Here is my general idea:

and physics based plotter behaviour when 2 of SPAWN POINTS collide:

After objects are placed on terrain surface, you can AGAIN use physics to fix positions
(or if your objects gonna have origin point as “terrain contact point” then you dont even need, you would only need it if your objects(models) origin point is center of mass, then physics need calculate how offset them from planet surface)

Physics-related queries should use physics meshes to aid physics-related calculations. Physics meshes aren’t always the same as scene meshes, though. Most of the time they are simplified to reduce the complexity of calculations. If you want to place things in the scene then use the scene or its underlying data that was used to construct it or you might not get the result you are expecting.

The argument that “its faster” is most likely because the physics engine internally uses trees to reduce calculations (hint: the scenegraph - or scene tree - does the same thing if used correctly), and the underlying data is simplifed intentionally (simplified meshes) to make it faster. If your scene was managed properly your code would be doing the same thing by only casting the ray on the appropriate node/spatial instead of the rootNode itself.

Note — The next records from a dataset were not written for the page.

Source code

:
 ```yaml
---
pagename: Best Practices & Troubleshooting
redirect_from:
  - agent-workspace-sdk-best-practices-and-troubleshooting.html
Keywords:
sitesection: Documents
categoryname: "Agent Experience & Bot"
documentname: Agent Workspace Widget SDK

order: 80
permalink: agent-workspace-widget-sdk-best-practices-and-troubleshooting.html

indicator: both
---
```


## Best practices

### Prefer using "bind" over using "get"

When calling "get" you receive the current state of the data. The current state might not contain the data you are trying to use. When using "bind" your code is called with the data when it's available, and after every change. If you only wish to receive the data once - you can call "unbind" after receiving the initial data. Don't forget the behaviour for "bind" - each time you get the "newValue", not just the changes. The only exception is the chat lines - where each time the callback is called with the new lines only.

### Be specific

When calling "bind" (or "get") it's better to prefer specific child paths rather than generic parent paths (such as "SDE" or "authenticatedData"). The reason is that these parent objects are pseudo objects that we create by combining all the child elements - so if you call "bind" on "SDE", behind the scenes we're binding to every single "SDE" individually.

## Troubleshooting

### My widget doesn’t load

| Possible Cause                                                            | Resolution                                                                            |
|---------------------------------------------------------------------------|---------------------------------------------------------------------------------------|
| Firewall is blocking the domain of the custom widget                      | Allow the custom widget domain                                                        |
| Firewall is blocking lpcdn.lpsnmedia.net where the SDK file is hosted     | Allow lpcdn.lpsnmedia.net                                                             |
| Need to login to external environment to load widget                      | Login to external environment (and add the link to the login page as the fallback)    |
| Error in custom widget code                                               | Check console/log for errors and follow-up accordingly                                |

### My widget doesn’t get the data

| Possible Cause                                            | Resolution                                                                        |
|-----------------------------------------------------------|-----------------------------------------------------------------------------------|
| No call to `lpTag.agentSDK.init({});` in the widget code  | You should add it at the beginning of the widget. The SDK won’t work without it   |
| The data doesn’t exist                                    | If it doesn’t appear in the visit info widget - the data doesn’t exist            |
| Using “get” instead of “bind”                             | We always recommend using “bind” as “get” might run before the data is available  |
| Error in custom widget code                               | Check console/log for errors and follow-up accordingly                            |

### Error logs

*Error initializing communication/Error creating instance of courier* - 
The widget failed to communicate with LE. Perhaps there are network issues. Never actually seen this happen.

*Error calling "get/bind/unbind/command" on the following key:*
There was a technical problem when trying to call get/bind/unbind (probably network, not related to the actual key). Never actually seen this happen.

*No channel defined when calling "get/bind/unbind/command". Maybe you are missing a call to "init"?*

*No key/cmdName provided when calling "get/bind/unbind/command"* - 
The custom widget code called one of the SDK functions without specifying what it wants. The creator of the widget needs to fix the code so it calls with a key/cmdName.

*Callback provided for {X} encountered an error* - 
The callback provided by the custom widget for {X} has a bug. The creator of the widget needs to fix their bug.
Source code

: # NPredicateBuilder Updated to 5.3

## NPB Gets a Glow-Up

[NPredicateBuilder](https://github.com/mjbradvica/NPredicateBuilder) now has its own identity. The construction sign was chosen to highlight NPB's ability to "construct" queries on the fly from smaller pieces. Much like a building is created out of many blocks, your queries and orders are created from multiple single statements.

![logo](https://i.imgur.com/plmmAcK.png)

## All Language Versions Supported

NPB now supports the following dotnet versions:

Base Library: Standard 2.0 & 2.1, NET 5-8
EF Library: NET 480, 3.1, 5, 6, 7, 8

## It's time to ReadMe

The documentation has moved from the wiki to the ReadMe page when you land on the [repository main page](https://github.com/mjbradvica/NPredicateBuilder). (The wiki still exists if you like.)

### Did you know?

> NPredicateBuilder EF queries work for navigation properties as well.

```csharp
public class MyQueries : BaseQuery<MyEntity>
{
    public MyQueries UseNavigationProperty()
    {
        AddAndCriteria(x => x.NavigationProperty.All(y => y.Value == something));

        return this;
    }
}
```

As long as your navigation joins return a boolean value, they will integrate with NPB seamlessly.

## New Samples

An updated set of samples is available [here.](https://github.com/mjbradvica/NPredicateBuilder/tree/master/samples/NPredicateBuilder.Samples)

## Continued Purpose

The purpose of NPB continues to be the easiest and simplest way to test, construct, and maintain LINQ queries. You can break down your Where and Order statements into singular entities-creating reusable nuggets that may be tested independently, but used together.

hey, sorry ive been out a while. i havent yet found a solution. i ran into a problem trying to make jbullet do what i want. so currently, id like to use the planets mesh as a physics object (to simplify everything, and avoid say translating a low resolution sphere to the high resolution mesh or having things “float” because of the lower resolution), but everything stopped rendering when i refactored everything. i currently have a very efficient entity graph that manages the scene graph and (well its supposed to) the physics space, but again, i spawned a bug somewhere in there, so ill be back tomorrow after i apply some good pesticides to my code (and sober up a bit)

at the same time though, im debating if i want to keep going forward with a planet based system and fulfill my goal of being able to fly from planet to planet (or just fly around a planet) or keeping it simple. Any thoughts? if i do planets, i would really like gravity implemented ( eg eject something from your craft and watch it fall to the planet), but im also aware of the double loop issue, and given my projected size of the “universe”, that would result in a hell of a potato. but i also really want to be able to, say, allow the players to wander empty space and have random encounters in open space. plus the idea of hitting the upper strato at a higher speed to navigate faster really calls to me. I dont know, im trying to balance “ideal” with “practical”. Any ideas on what direction i should go? i already implemented a random planet generator that hijacks the Sphere class, but it came with its own bugs (cant make a planet with a resolution higher than 256, meaning no more than 256 x 256 points on a planet, regardless of size, looks very… poor when generating a planet the literal size of earth, which would be “ideal”). i might just be taking on a task for greater than one man can achieve, but ive been working on the idea behind this game for about 7 years and have made too many excuses on it (technology, time, money, etc) and i really just want to get moving on it.

sorry for the eyesore of a post, maybe i need to get a team together behind this. if anyone is interested, contact me. I have some funds set aside for this project so I might even be able to compensate, but no promises :wink: .but really, if anyone wants to work on a fairly large project, im open to having people on board with this, and also open to having contributers have a degree of design freedom.